Вернёмся на мгновение назад. Важно отметить кое-что характерное для этих поступков: практически все они анонимны, они не кричат о себе. Их эффективность заключается в незаметности. Дезертирство сильно отличается от открытого мятежа, который прямо бросает вызов военному командованию. Оно не заявляет о себе публично, оно не издаёт манифестов; дезертирство — это не ответ, это уход от ответа. И вместе с тем, когда число дезертиров предается огласке, оно сдерживает амбиции командиров, которые знают, что они, возможно, не смогут рассчитывать на новобранцев. Во время непопулярной войны во Вьетнаме так называемый фреггинг (убийство с помощью осколочной гранаты) офицеров, которые неоднократно подвергали своих солдат неоправданному риску, был гораздо более жестоким и ярко выраженным, но всё же анонимным действием, направленным на снижение смертельного риска для солдат. Легко предположить, как сообщения о фреггинге, достоверные или нет, заставляли офицеров колебаться, когда они собирались вызваться на опасное дело со своими подчинёнными. Насколько мне известно, исследований относительно реальной распространённости фреггинга не проводилось, не говоря уж об изучении влияния этого феномена на поведение командного состава и на результаты войны. В этом случае мы снова сталкиваемся с заговором молчания с обеих сторон.
Тихое и безымянное нарушение закона и неповиновение, которое часто поддерживается и покрывается другими, вероятно, были излюбленными способами политической борьбы для крестьян и низших классов, для которых открытое восстание было бы слишком опасным. На протяжении двух столетий — приблизительно с 1650 до 1850 года — самым популярным преступлением в Англии было браконьерство, то есть незаконные вырубка леса и собирание хвороста, незаконные охота и рыбалка, незаконная заготовка сена на землях короля или помещиков. Популярное означает самое распространённое и одновременно наиболее горячо одобряемое простонародьем. Поскольку пейзане так никогда и не согласились с притязаниями короны и дворян на владение дарами природы в лесах и реках, на полях, лугах и пастбищах, они постоянно и массово посягали на эту частную собственность, что, по сути, превращало любые попытки элит завладеть землей в пустой звук. И всё же народ вёл войну за право собственности на землю и ее плоды исподтишка и почти никогда не объявлял её публично. Фактически крестьянам удалось утвердить своё право на эти земли, никогда формально об этом не заявляя. Часто отмечалось, что укрывательство виновных в таких преступлениях было настолько распространено, что егеря редко могли найти крестьянина, который согласился бы выступать свидетелем со стороны обвинения.

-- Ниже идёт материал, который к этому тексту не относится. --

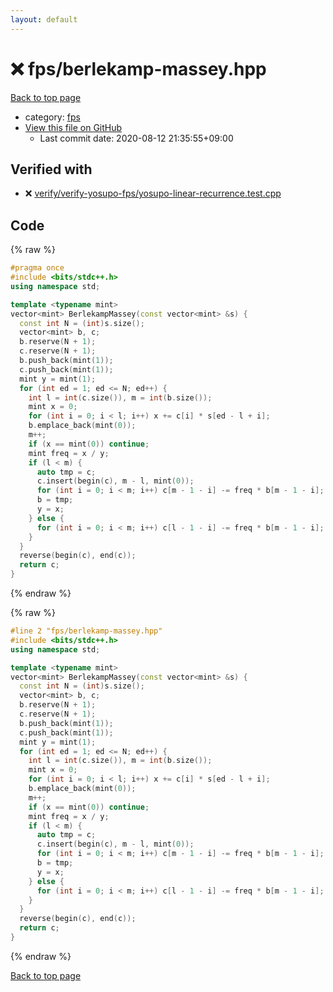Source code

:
 ```yaml
---
layout: default
---
```


<!-- mathjax config similar to math.stackexchange -->
<script type="text/javascript" async
  src="https://cdnjs.cloudflare.com/ajax/libs/mathjax/2.7.5/MathJax.js?config=TeX-MML-AM_CHTML">
</script>
<script type="text/x-mathjax-config">
  MathJax.Hub.Config({
    TeX: { equationNumbers: { autoNumber: "AMS" }},
    tex2jax: {
      inlineMath: [ ['$','$'] ],
      processEscapes: true
    },
    "HTML-CSS": { matchFontHeight: false },
    displayAlign: "left",
    displayIndent: "2em"
  });
</script>

<script type="text/javascript" src="https://cdnjs.cloudflare.com/ajax/libs/jquery/3.4.1/jquery.min.js"></script>
<script src="https://cdn.jsdelivr.net/npm/jquery-balloon-js@1.1.2/jquery.balloon.min.js" integrity="sha256-ZEYs9VrgAeNuPvs15E39OsyOJaIkXEEt10fzxJ20+2I=" crossorigin="anonymous"></script>
<script type="text/javascript" src="../../assets/js/copy-button.js"></script>
<link rel="stylesheet" href="../../assets/css/copy-button.css" />


# :x: fps/berlekamp-massey.hpp

<a href="../../index.html">Back to top page</a>

* category: <a href="../../index.html#05934928102b17827b8f03ed60c3e6e0">fps</a>
* <a href="{{ site.github.repository_url }}/blob/master/fps/berlekamp-massey.hpp">View this file on GitHub</a>
    - Last commit date: 2020-08-12 21:35:55+09:00




## Verified with

* :x: <a href="../../verify/verify/verify-yosupo-fps/yosupo-linear-recurrence.test.cpp.html">verify/verify-yosupo-fps/yosupo-linear-recurrence.test.cpp</a>


## Code

<a id="unbundled"></a>
{% raw %}
```cpp
#pragma once
#include <bits/stdc++.h>
using namespace std;

template <typename mint>
vector<mint> BerlekampMassey(const vector<mint> &s) {
  const int N = (int)s.size();
  vector<mint> b, c;
  b.reserve(N + 1);
  c.reserve(N + 1);
  b.push_back(mint(1));
  c.push_back(mint(1));
  mint y = mint(1);
  for (int ed = 1; ed <= N; ed++) {
    int l = int(c.size()), m = int(b.size());
    mint x = 0;
    for (int i = 0; i < l; i++) x += c[i] * s[ed - l + i];
    b.emplace_back(mint(0));
    m++;
    if (x == mint(0)) continue;
    mint freq = x / y;
    if (l < m) {
      auto tmp = c;
      c.insert(begin(c), m - l, mint(0));
      for (int i = 0; i < m; i++) c[m - 1 - i] -= freq * b[m - 1 - i];
      b = tmp;
      y = x;
    } else {
      for (int i = 0; i < m; i++) c[l - 1 - i] -= freq * b[m - 1 - i];
    }
  }
  reverse(begin(c), end(c));
  return c;
}

```
{% endraw %}

<a id="bundled"></a>
{% raw %}
```cpp
#line 2 "fps/berlekamp-massey.hpp"
#include <bits/stdc++.h>
using namespace std;

template <typename mint>
vector<mint> BerlekampMassey(const vector<mint> &s) {
  const int N = (int)s.size();
  vector<mint> b, c;
  b.reserve(N + 1);
  c.reserve(N + 1);
  b.push_back(mint(1));
  c.push_back(mint(1));
  mint y = mint(1);
  for (int ed = 1; ed <= N; ed++) {
    int l = int(c.size()), m = int(b.size());
    mint x = 0;
    for (int i = 0; i < l; i++) x += c[i] * s[ed - l + i];
    b.emplace_back(mint(0));
    m++;
    if (x == mint(0)) continue;
    mint freq = x / y;
    if (l < m) {
      auto tmp = c;
      c.insert(begin(c), m - l, mint(0));
      for (int i = 0; i < m; i++) c[m - 1 - i] -= freq * b[m - 1 - i];
      b = tmp;
      y = x;
    } else {
      for (int i = 0; i < m; i++) c[l - 1 - i] -= freq * b[m - 1 - i];
    }
  }
  reverse(begin(c), end(c));
  return c;
}

```
{% endraw %}

<a href="../../index.html">Back to top page</a>

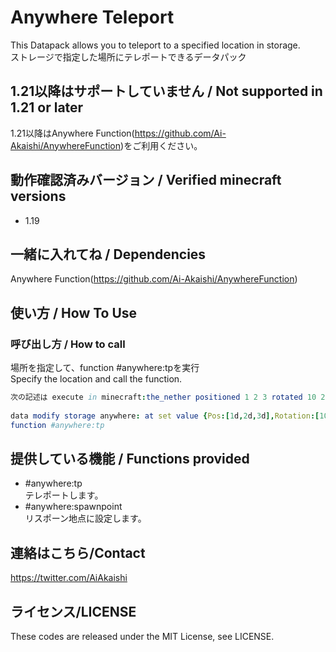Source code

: # Anywhere Teleport

This Datapack allows you to teleport to a specified location in storage.  
ストレージで指定した場所にテレポートできるデータパック  

## 1.21以降はサポートしていません / Not supported in 1.21 or later

1.21以降はAnywhere Function(<https://github.com/Ai-Akaishi/AnywhereFunction>)をご利用ください。

## 動作確認済みバージョン / Verified minecraft versions

- 1.19

## 一緒に入れてね / Dependencies

Anywhere Function(<https://github.com/Ai-Akaishi/AnywhereFunction>)  

## 使い方 / How To Use

### 呼び出し方 / How to call

場所を指定して、function #anywhere:tpを実行  
Specify the location and call the function.  

```nim
次の記述は execute in minecraft:the_nether positioned 1 2 3 rotated 10 20 run tp @s ~ ~ ~ ~ ~ と同じ
  
data modify storage anywhere: at set value {Pos:[1d,2d,3d],Rotation:[10f,20f],Dimension:"minecraft:the_nether"}  
function #anywhere:tp
```

## 提供している機能 / Functions provided

- #anywhere:tp  
テレポートします。
- #anywhere:spawnpoint  
リスポーン地点に設定します。

## 連絡はこちら/Contact

<https://twitter.com/AiAkaishi>

## ライセンス/LICENSE

These codes are released under the MIT License, see LICENSE.

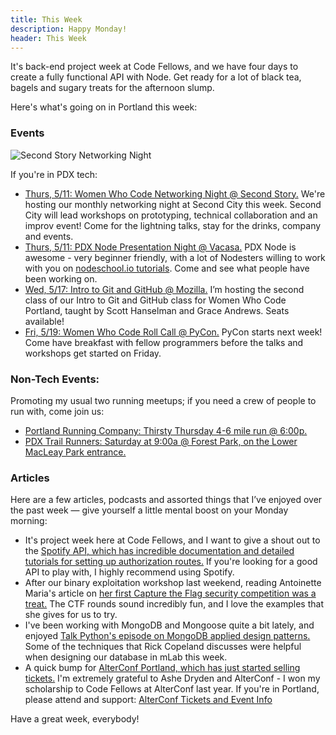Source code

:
 ```yaml
---
title: This Week
description: Happy Monday!
header: This Week
---
```


It's back-end project week at Code Fellows, and we have four days to create a fully functional API with Node. Get ready for a lot of black tea, bagels and sugary treats for the afternoon slump.

Here's what's going on in Portland this week:

### Events

![Second Story Networking Night](https://keeley-hammond.github.io/blog/img/networking-night-may-2017.jpg)

If you're in PDX tech:
* [Thurs, 5/11: Women Who Code Networking Night @ Second Story.](https://www.meetup.com/Women-Who-Code-Portland/events/236510126/) We're hosting our monthly networking night at Second City this week. Second City will lead workshops on prototyping, technical collaboration and an improv event! Come for the lightning talks, stay for the drinks, company and events.
* [Thurs, 5/11: PDX Node Presentation Night @ Vacasa.](https://www.meetup.com/pdxnode/events/239220711/) PDX Node is awesome - very beginner friendly, with a lot of Nodesters willing to work with you on [nodeschool.io tutorials](https://nodeschool.io/#workshopper-list). Come and see what people have been working on.
* [Wed, 5/17: Intro to Git and GitHub @ Mozilla.](https://www.meetup.com/Women-Who-Code-Portland/events/239020608/) I’m hosting the second class of our Intro to Git and GitHub class for Women Who Code Portland, taught by Scott Hanselman and Grace Andrews. Seats available!
* [Fri, 5/19: Women Who Code Roll Call @ PyCon.](https://www.meetup.com/Women-Who-Code-Portland/events/237905872/) PyCon starts next week! Come have breakfast with fellow programmers before the talks and workshops get started on Friday. 

### Non-Tech Events: 

Promoting my usual two running meetups; if you need a crew of people to run with, come join us:

* [Portland Running Company: Thirsty Thursday 4-6 mile run @ 6:00p.](https://www.meetup.com/Portland-Running-Co-Weekly-Group-Runs/events/238871360/)
* [PDX Trail Runners: Saturday at 9:00a @ Forest Park, on the Lower MacLeay Park entrance.](https://www.meetup.com/PDX-Trail-Runners/events/237741875/)

### Articles

Here are a few articles, podcasts and assorted things that I’ve enjoyed over the past week — give yourself a little mental boost on your Monday morning:

* It's project week here at Code Fellows, and I want to give a shout out to the [Spotify API, which has incredible documentation and detailed tutorials for setting up authorization routes.](https://github.com/prettier/prettier) If you're looking for a good API to play with, I highly recommend using Spotify.
* After our binary exploitation workshop last weekend, reading Antoinette Maria's article on [her first Capture the Flag security competition was a treat.](https://dev.to/_theycallmetoni/capture-the-flag-its-a-game-for-hacki-mean-security-professionals) The CTF rounds sound incredibly fun, and I love the examples that she gives for us to try.
* I've been working with MongoDB and Mongoose quite a bit lately, and enjoyed [Talk Python's episode on MongoDB applied design patterns.](https://talkpython.fm/episodes/show/109/mongodb-applied-design-patterns) Some of the techniques that Rick Copeland discusses were helpful when designing our database in mLab this week.
* A quick bump for [AlterConf Portland, which has just started selling tickets.](https://alterconf.com/conferences/portland-or-2017) I'm extremely grateful to Ashe Dryden and AlterConf - I won my scholarship to Code Fellows at AlterConf last year. If you're in Portland, please attend and support: [AlterConf Tickets and Event Info](https://alterconf.com/conferences/portland-or-2017)


Have a great week, everybody!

В историческом споре за право собственности противоборствующие стороны использовали наиболее подходящее им оружие. Чтобы утвердить и отстоять свои притязания на землю, элиты, контролировавшие законодательный аппарат государства, издавали билли об огораживании и правовые акты о единоличном владении; что уж говорить о полиции, егерях, лесниках, судах и виселицах? У крестьян и низших классов не было доступа к такой тяжелой артиллерии, поэтому для оспаривания претензий элит и утверждения своих прав они полагались на такие методы, как браконьерство, воровство и самозахваты. Незаметное и безымянное, как и дезертирство, это «оружие слабых» резко контрастирует с открытым вызовом, преследующим те же цели. Получается, что дезертирство менее рискованно, чем мятеж, тайный самозахват менее рискован, чем вторжение на земельные участки, а браконьерство менее рискованно, чем открытое заявление своих прав на древесину, дичь или рыбу. Для большей части населения планеты в наши дни, как и для низших классов в прошлом, такие методы были и являются единственной доступной формой повседневной политической борьбы. Когда они не приносили плоды, простому народу приходилось идти на более явные проявления конфликтов — восстания, беспорядки и открытые мятежи. Такие претензии на власть внезапно врываются в официальную историографию и оставляют след в архивах — излюбленном месте историков и социологов, которые придают архивным документам гораздо большее значение, чем они имели бы при более целостном описании классовой борьбы. Тихое непритязательное повседневное неповиновение ускользает от внимания историков, так как обычно не упоминается в архивах, не размахивает флагами, не имеет руководителей, не пишет манифестов и не имеет постоянной организации. Ведь те, кто вовлечен в такие формы политической борьбы, как раз и хотят остаться незамеченными. Можно сказать, что исторически цель крестьян и низших классов заключалась в том, чтобы их деятельность не попала в архивы. Если уж это произошло, можно с уверенностью сказать, что что-то пошло не так, причём серьёзно.